While at the conference, he was chosen by his conference peers to chair the student panel on juvenile justice and juvenile crime.

"It is very rare for a student at the undergraduate level to be asked to present at this conference," said Dr. Betsy Witt, Associate Professor of Criminal Justice at Limestone. "The Academy is an international organization whose members are academicians or practitioners in criminal justice."

Hamrick's organizational skills are evident when one looks at his accomplishments as a student-athlete at Limestone. A member of the College's Men's Track Team, he possesses a 3.8 grade point average; has been named to the College's Dean's List; is a member of Alpha Phi Sigma (national honors society for criminal justice students); Alpha Chi (academic honor society); and the College's Honors Program.
Of his decision to major in criminal justice, Tanner said, "I've been interested in law enforcement since I was a little boy, and believe it's the ultimate form of civic duty."

When deciding what to write about for the ACJS conference, Tanner chose school resource officers because "sadly, we have gone from an era where schools were considered a safe haven for students to a world where bullying, drug abuse, and other violent crimes have become so common that students and teachers alike fear for their safety. Instead of being concerned about teaching students the three R's, teachers and school administrators now have to deal with much larger issues that are far outside their scope of expertise. As school districts face this myriad of new challenges, most are looking for new ways to combat problems, with the most common option being to assign law enforcement officer to schools on a full-time basis."

According to Tanner, the first use of police officers in schools can be traced to 1958 when the Flint, Michigan Police Department placed officers in schools for the first time to improve relations between youth and law enforcement. The program was a success and led to similar efforts in other states during the 1960's.

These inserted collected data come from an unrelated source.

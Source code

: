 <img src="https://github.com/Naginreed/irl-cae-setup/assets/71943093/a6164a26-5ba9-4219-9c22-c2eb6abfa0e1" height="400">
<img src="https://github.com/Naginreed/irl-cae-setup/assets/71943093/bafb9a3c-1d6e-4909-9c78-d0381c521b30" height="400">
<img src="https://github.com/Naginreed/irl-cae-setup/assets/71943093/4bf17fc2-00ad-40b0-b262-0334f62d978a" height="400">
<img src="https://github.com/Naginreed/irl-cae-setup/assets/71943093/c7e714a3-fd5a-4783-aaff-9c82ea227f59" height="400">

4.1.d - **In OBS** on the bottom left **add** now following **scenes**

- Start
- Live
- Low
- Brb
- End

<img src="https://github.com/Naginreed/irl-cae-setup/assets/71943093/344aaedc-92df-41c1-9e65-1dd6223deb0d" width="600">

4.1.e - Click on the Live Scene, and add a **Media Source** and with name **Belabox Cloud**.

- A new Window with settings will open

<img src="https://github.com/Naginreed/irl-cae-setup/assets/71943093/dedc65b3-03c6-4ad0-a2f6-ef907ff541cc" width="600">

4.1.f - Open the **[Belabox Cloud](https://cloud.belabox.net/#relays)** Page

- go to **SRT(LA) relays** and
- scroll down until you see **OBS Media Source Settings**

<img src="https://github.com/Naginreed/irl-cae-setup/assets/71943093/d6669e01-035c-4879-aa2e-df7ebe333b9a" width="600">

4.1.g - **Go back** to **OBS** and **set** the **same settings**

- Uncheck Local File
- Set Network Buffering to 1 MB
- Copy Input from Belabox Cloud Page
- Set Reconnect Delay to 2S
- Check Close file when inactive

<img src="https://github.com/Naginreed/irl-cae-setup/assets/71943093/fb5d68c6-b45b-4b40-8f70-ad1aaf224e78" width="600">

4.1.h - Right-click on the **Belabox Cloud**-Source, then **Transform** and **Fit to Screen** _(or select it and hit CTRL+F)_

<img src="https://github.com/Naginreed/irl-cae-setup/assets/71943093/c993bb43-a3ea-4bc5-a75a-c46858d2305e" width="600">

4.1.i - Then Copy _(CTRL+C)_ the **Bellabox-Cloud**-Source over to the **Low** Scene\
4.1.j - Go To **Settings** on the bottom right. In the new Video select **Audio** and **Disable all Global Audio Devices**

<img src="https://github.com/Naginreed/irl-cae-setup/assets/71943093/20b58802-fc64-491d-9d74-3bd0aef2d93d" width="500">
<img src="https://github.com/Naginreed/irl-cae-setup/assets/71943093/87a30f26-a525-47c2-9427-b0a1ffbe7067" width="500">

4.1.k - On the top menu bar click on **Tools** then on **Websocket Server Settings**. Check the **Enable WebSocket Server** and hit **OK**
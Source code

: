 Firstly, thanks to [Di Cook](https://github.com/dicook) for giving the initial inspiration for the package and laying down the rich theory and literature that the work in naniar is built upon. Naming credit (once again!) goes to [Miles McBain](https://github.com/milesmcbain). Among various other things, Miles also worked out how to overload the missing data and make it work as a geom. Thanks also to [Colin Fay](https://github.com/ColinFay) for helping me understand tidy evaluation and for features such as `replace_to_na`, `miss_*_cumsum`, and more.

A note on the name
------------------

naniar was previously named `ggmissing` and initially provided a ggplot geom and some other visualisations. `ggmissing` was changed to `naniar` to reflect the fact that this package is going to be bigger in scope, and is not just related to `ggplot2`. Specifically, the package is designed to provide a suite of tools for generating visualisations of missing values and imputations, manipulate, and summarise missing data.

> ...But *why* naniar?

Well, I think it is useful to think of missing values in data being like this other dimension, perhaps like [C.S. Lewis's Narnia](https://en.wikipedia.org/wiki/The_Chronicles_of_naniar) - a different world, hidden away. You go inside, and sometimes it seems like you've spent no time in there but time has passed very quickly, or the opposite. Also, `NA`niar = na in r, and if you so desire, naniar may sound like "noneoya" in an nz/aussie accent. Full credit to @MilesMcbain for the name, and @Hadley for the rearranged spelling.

"Today's school resource officer is a three-headed creature that is part police officer, teacher, and guidance counselor; they are specifically trained to perform all three roles, sometimes simultaneously, within a school." explained Tanner. "It is becoming more and more typical for schools to use their school resource officers as teachers as well as law enforcement officers...particularly at the middle school level where some officers spend as much as 20 percent of their time teaching in classrooms. Often this time is spent educating students through substance abuse and safety programs such as the Prom Promises events held in most secondary schools each year. They are also regularly teaching the students about the risks and criminal consequences of bullying and cyber-bullying, both of which have become major problems in a world where students have instant access to social media websites such as Facebook, Myspace, and Twitter on their phones."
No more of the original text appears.